May 25: Harvard University

Harvard President Drew Gilpin Faust called on students to support unfettered debate, even when doing so is not easy:

Our values and our theory of education rest on the assumption that members of our community will take the risk of speaking and will actively compete in our wild rumpus of argument and ideas. It requires them as well to be fearless in face of argument or challenge or even verbal insult. And it expects that fearlessness even when the challenge is directed to the very identity — race, religion, gender, ethnicity, sexual orientation, nationality — that may have made them uncertain about their right to be here in the first place. Demonstrating such fearlessness is hard; no one should be mocked as a snowflake for finding it so.

Hard, but important and attainable. Attainable, we believe, for every member of our community. But the price of free speech cannot be charged just to those most likely to become its target. We must support and empower the voices of all the members of our community and nurture the courage and humility that our commitment to unfettered debate demands from all of us. And that courage means not only resilience in face of challenge or attack, but strength to speak out against injustices directed at others as well.

May 26: Wellesley College

Hillary Clinton, pointing out that she was the president of the Wellesley College Young Republicans while a student there, encouraged students to learn from open debate with those they may disagree with:

At their best, our colleges and universities are free marketplaces of ideas. Embracing a diversity of perspectives and backgrounds. That’s our country at our best, too. An open, inclusive, diverse society is the opposite of an anecdote to a closed society where there is only one right way to think, believe, and act.

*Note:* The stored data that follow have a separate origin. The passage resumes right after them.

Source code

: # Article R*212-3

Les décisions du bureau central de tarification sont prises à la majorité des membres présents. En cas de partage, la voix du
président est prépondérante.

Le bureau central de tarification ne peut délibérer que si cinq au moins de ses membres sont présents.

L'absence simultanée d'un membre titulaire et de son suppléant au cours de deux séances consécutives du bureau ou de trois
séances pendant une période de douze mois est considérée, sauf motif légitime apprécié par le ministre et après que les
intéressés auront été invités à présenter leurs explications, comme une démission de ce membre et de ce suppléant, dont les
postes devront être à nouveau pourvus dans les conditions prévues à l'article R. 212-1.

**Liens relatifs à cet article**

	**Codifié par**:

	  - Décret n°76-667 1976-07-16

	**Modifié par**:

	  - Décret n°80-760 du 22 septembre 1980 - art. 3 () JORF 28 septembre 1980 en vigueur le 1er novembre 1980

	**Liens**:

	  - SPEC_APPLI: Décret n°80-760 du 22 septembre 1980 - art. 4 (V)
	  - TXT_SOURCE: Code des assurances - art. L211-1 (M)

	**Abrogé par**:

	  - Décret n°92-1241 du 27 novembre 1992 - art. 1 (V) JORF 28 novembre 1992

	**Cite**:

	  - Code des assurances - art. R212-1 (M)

Here at Wellesley you’ve worked hard to turn this ideal into a reality. You’ve spoken out against racism and sexism and discrimination of all kinds and you’ve shared your own stories and at times that’s taken courage. But the only way our society will ever become a place where everyone truly belongs is if all of us speak openly and honestly about who we are, what we’re going through. So keep doing that. And let me add that your learning, listening and serving should include people who don’t agree with you politically.

That so many speakers — of diverse views and backgrounds — focused their remarks to graduates on free speech and the exchange of ideas demonstrates what an integral element free expression is to both the college experience and to society as a whole. We hope that university administrators and students alike will heed their advice and embrace open debate and counter-speech over calls for censorship and disinvitation in the future.